- Task brief
Using the records below, filter for lines that contain the string "Sponsor" and copy them out.

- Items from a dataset
---*---
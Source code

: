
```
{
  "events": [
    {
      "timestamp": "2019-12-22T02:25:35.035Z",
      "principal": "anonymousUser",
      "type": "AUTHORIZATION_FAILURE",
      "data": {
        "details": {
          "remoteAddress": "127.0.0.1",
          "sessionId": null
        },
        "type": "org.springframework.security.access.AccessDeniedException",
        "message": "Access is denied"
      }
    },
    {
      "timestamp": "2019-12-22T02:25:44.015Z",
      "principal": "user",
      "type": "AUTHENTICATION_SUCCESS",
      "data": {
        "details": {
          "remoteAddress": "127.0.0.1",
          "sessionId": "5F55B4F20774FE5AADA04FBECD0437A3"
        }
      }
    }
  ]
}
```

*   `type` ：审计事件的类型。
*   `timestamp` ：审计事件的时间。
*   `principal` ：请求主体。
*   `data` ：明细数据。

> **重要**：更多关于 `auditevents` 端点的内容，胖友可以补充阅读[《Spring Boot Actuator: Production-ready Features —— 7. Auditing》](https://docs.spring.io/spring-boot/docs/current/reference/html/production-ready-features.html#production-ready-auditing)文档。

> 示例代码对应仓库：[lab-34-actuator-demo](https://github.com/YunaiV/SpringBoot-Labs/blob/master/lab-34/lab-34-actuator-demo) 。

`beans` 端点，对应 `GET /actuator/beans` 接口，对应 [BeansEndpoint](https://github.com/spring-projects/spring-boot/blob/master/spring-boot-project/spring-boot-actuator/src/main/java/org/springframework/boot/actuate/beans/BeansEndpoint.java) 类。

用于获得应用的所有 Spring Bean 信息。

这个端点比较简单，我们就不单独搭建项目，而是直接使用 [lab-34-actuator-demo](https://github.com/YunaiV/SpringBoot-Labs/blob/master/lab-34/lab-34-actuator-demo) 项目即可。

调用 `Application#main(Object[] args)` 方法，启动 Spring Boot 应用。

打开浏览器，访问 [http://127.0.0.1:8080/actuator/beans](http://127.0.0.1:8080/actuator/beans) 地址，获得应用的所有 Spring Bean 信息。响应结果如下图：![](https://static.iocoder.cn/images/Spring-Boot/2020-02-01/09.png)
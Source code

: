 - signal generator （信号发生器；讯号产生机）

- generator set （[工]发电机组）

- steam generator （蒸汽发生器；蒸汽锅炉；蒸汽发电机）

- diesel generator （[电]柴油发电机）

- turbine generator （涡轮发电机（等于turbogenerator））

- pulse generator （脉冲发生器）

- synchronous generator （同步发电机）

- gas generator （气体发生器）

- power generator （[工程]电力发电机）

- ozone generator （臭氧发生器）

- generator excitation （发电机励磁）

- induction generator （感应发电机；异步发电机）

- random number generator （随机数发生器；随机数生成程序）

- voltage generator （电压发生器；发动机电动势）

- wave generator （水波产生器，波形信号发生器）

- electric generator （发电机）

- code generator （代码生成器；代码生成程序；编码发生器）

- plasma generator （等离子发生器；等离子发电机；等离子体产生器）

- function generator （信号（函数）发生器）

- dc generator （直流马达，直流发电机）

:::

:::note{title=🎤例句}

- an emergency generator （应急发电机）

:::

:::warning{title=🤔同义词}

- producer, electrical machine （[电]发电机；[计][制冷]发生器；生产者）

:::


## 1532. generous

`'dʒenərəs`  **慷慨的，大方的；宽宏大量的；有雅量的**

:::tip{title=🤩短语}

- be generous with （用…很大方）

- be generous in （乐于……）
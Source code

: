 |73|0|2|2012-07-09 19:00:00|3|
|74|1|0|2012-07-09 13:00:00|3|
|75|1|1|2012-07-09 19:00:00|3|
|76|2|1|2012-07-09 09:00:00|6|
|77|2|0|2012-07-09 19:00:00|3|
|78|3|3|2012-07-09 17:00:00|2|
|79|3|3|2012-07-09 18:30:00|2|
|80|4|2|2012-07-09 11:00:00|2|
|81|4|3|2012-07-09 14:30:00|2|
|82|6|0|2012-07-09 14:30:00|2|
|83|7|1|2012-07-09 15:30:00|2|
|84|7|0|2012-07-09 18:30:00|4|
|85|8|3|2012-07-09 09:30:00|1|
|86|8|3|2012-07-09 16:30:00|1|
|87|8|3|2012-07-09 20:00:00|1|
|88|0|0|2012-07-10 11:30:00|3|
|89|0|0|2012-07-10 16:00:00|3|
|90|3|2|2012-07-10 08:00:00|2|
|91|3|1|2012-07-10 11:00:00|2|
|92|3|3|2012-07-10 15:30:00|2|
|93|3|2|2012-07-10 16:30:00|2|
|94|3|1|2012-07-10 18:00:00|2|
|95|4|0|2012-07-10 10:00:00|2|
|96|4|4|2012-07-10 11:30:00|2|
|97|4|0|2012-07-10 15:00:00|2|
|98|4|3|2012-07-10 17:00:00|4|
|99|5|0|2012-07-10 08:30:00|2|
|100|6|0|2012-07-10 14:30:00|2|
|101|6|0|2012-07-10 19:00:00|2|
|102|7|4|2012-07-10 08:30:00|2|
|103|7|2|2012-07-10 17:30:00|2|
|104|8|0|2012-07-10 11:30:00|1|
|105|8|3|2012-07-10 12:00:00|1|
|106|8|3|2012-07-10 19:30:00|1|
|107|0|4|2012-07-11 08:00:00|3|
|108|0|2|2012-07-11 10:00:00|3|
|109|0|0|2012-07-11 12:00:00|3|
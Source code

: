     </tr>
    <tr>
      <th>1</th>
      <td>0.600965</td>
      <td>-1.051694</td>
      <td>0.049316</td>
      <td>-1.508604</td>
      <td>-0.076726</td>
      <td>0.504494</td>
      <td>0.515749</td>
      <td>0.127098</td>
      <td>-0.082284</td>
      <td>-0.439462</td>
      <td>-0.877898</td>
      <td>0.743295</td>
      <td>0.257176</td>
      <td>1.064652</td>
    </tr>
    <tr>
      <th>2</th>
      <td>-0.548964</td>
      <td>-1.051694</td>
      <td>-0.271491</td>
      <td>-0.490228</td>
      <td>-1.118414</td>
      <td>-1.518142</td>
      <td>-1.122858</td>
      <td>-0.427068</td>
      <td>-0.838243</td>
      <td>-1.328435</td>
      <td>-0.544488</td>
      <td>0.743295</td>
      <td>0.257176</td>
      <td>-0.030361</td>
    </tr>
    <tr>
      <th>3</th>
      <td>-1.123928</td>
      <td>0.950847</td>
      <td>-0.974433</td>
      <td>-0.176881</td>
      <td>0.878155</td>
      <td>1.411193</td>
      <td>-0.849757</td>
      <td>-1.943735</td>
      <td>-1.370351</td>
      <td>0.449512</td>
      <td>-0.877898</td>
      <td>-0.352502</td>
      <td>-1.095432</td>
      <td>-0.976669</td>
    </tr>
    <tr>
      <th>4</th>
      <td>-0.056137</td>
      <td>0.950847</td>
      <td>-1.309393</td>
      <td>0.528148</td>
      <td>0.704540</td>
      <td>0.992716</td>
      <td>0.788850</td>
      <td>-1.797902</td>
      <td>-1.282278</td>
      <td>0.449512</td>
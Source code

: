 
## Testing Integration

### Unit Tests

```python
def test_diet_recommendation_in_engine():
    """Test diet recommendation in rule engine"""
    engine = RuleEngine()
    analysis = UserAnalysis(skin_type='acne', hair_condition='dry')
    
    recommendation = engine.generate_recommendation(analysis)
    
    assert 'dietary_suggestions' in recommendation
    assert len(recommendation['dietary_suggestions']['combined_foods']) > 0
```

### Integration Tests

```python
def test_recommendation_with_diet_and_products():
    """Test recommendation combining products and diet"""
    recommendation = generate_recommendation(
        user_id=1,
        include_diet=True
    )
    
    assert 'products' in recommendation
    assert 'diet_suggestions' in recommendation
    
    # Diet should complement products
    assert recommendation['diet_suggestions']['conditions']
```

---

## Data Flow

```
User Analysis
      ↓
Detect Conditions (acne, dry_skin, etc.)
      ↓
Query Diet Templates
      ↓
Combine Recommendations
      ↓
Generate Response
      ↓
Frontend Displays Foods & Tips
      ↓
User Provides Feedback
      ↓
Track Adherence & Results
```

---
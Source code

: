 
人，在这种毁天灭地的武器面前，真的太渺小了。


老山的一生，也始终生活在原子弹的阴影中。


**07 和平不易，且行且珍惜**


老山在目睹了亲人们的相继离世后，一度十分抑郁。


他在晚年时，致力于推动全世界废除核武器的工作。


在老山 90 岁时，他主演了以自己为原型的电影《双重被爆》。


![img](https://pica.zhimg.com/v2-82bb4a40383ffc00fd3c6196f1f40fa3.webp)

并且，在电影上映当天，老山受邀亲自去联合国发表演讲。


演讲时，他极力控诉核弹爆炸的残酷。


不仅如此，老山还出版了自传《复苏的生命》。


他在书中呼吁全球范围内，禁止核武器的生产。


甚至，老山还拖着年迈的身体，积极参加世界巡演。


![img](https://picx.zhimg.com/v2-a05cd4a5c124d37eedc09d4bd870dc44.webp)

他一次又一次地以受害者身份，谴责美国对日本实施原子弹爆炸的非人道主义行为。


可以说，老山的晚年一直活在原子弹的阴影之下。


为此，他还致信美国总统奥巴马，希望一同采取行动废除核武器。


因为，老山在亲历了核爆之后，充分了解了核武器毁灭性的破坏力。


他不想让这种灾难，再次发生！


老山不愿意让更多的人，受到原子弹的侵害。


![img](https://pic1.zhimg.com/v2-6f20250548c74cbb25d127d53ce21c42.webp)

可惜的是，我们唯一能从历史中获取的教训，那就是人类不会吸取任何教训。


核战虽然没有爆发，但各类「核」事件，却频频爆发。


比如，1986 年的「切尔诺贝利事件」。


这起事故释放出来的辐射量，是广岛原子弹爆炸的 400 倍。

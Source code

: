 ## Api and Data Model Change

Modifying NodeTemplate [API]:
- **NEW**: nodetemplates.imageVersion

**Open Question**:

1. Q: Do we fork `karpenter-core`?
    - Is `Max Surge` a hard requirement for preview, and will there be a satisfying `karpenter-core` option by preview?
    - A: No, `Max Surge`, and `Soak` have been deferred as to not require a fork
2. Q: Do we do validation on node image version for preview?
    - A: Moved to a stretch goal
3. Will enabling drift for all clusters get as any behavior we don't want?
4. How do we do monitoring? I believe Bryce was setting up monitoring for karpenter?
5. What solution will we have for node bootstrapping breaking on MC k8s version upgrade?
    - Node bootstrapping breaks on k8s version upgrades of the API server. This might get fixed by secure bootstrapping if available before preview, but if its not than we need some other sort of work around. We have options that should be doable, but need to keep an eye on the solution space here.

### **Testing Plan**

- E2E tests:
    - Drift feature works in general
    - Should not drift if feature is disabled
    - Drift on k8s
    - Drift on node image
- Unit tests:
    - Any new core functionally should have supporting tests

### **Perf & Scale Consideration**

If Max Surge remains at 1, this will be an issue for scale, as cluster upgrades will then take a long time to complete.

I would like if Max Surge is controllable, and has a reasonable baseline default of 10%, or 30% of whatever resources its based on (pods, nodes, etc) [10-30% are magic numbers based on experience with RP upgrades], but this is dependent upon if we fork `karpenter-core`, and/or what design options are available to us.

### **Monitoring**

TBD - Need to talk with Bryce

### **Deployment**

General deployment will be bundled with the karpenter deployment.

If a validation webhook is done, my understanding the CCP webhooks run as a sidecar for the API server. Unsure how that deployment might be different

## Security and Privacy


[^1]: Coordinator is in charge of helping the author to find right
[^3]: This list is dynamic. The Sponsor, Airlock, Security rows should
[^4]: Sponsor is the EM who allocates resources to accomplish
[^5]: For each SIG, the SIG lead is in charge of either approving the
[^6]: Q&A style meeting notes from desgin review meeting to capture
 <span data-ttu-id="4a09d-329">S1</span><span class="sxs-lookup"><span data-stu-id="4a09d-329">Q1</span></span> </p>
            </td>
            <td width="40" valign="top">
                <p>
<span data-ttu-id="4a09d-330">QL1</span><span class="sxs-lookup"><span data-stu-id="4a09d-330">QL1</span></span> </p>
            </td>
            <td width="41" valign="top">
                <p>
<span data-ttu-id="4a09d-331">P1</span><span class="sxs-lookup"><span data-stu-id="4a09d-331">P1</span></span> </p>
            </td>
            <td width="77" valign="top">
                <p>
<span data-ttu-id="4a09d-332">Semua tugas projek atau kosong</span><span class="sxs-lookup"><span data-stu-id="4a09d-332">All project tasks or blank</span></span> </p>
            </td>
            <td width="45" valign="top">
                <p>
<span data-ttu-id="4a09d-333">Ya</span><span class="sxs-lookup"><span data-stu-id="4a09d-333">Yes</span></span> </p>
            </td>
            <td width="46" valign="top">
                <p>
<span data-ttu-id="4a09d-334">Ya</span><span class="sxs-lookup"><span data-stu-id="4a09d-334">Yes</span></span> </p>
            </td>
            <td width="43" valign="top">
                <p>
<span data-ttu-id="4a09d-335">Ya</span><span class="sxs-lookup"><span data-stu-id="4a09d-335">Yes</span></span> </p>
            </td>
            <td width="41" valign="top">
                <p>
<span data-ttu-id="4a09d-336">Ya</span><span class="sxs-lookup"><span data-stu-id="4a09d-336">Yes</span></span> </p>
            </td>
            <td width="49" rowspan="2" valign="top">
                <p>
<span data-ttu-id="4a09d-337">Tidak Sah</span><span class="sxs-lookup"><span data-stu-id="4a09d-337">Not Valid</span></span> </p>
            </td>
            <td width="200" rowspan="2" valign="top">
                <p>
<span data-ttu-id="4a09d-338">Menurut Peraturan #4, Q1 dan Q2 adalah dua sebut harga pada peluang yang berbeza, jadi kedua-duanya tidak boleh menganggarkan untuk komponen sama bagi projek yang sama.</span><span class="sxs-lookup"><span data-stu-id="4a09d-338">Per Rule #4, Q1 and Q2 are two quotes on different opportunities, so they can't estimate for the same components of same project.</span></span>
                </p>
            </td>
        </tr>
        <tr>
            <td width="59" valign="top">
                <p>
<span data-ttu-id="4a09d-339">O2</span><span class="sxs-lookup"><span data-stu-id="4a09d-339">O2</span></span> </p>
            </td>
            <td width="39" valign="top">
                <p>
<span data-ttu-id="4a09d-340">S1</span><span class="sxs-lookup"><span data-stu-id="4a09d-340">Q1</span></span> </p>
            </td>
---*---
- Answer section
[^3]: This list is dynamic. The Sponsor, Airlock, Security rows should
[^4]: Sponsor is the EM who allocates resources to accomplish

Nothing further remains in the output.